→ **What is being asked**
Although the records include pictures, the copy should not; write out exactly the lines from the first through the line with "- 能有几成居民家里能囤一个月物资半个月蔬菜？更别说各色打工人租住的陋室了。".
————
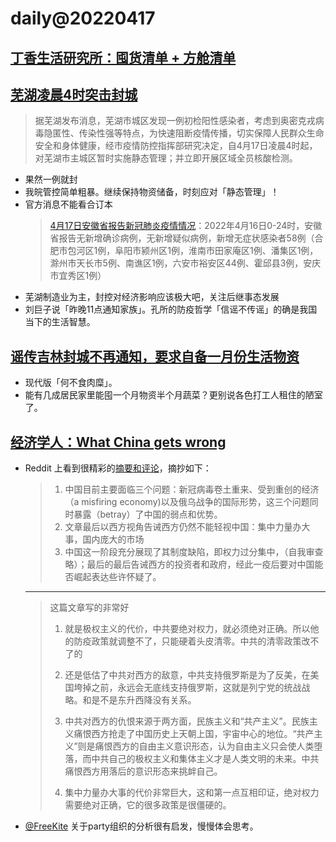 # daily@20220417

## [丁香生活研究所：囤货清单 + 方舱清单 ](https://mp.weixin.qq.com/s/ouUM3ZEhoLUlbe2_VdfInw)

## [芜湖凌晨4时突击封城](https://news.cctv.com/2022/04/17/ARTIiIqrzZHAVyFcbxtA4IB9220417.shtml)

> 据芜湖发布消息，芜湖市城区发现一例初检阳性感染者，考虑到奥密克戎病毒隐匿性、传染性强等特点，为快速阻断疫情传播，切实保障人民群众生命安全和身体健康，经市疫情防控指挥部研究决定，自4月17日凌晨4时起，对芜湖市主城区暂时实施静态管理；并立即开展区域全员核酸检测。

- 果然一例就封
- 我皖管控简单粗暴。继续保持物资储备，时刻应对「静态管理」！
- 官方消息不能看合订本
  > [4月17日安徽省报告新冠肺炎疫情情况](https://mp.weixin.qq.com/s/JhFuf3WcM5haHV4XiBnNnQ)：2022年4月16日0-24时，安徽省报告无新增确诊病例，无新增疑似病例，新增无症状感染者58例（合肥市包河区1例，阜阳市颍州区1例，淮南市田家庵区1例、潘集区1例，滁州市天长市5例、南谯区1例，六安市裕安区44例、霍邱县3例，安庆市宜秀区1例）
- 芜湖制造业为主，封控对经济影响应该极大吧，关注后继事态发展
- 刘巨子说「昨晚11点通知家族」。孔所的防疫哲学「信谣不传谣」的确是我国当下的生活智慧。

## [谣传吉林封城不再通知，要求自备一月份生活物资](https://news.creaders.net/china/2022/04/16/2473649.html)
- 现代版「何不食肉糜」。
- 能有几成居民家里能囤一个月物资半个月蔬菜？更别说各色打工人租住的陋室了。

## [经济学人：What China gets wrong](https://www.economist.com/leaders/2022/04/16/what-china-gets-wrong)

- Reddit 上看到很精彩的[摘要和评论](https://www.reddit.com/r/China_irl/comments/u5iy0d/概括一下经济学人最新那篇leader对国内局势的判断和看法)，摘抄如下：
  > 1. 中国目前主要面临三个问题：新冠病毒卷土重来、受到重创的经济（a misfiring economy)以及俄乌战争的国际形势，这三个问题同时暴露（betray）了中国的弱点和优势。
  > 2. 文章最后以西方视角告诫西方仍然不能轻视中国：集中力量办大事，国内庞大的市场
  > 3. 中国这一阶段充分展现了其制度缺陷，即权力过分集中，（自我审查略）；最后的最后告诫西方的投资者和政府，经此一疫后要对中国能否崛起表达些许怀疑了。
  ---

  > 这篇文章写的非常好
  >
  > 1. 就是极权主义的代价，中共要绝对权力，就必须绝对正确。所以他的防疫政策就调整不了，只能硬着头皮清零。中共的清零政策改不了的
  >
  > 1. 还是低估了中共对西方的敌意，中共支持俄罗斯是为了反美，在美国垮掉之前，永远会无底线支持俄罗斯，这就是列宁党的统战战略。和是不是东升西降没有关系。
  >
  > 1. 中共对西方的仇恨来源于两方面，民族主义和“共产主义”。民族主义痛恨西方抢走了中国历史上天朝上国，宇宙中心的地位。“共产主义”则是痛恨西方的自由主义意识形态，认为自由主义只会使人类堕落，而中共自己的极权主义和集体主义才是人类文明的未来。中共痛恨西方用落后的意识形态来挑衅自己。
  >
  > 1. 集中力量办大事的代价非常巨大，这和第一点互相印证，绝对权力需要绝对正确，它的很多政策是很僵硬的。

- [@FreeKite](https://www.reddit.com/user/FreeKite/) 关于party组织的分析很有启发，慢慢体会思考。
————
→ **Answer box**
 # daily@20220417

## [丁香生活研究所：囤货清单 + 方舱清单 ](https://mp.weixin.qq.com/s/ouUM3ZEhoLUlbe2_VdfInw)

## [芜湖凌晨4时突击封城](https://news.cctv.com/2022/04/17/ARTIiIqrzZHAVyFcbxtA4IB9220417.shtml)

> 据芜湖发布消息，芜湖市城区发现一例初检阳性感染者，考虑到奥密克戎病毒隐匿性、传染性强等特点，为快速阻断疫情传播，切实保障人民群众生命安全和身体健康，经市疫情防控指挥部研究决定，自4月17日凌晨4时起，对芜湖市主城区暂时实施静态管理；并立即开展区域全员核酸检测。

- 果然一例就封
- 我皖管控简单粗暴。继续保持物资储备，时刻应对「静态管理」！
- 官方消息不能看合订本
  > [4月17日安徽省报告新冠肺炎疫情情况](https://mp.weixin.qq.com/s/JhFuf3WcM5haHV4XiBnNnQ)：2022年4月16日0-24时，安徽省报告无新增确诊病例，无新增疑似病例，新增无症状感染者58例（合肥市包河区1例，阜阳市颍州区1例，淮南市田家庵区1例、潘集区1例，滁州市天长市5例、南谯区1例，六安市裕安区44例、霍邱县3例，安庆市宜秀区1例）
- 芜湖制造业为主，封控对经济影响应该极大吧，关注后继事态发展
- 刘巨子说「昨晚11点通知家族」。孔所的防疫哲学「信谣不传谣」的确是我国当下的生活智慧。

## [谣传吉林封城不再通知，要求自备一月份生活物资](https://news.creaders.net/china/2022/04/16/2473649.html)
- 现代版「何不食肉糜」。
- 能有几成居民家里能囤一个月物资半个月蔬菜？更别说各色打工人租住的陋室了。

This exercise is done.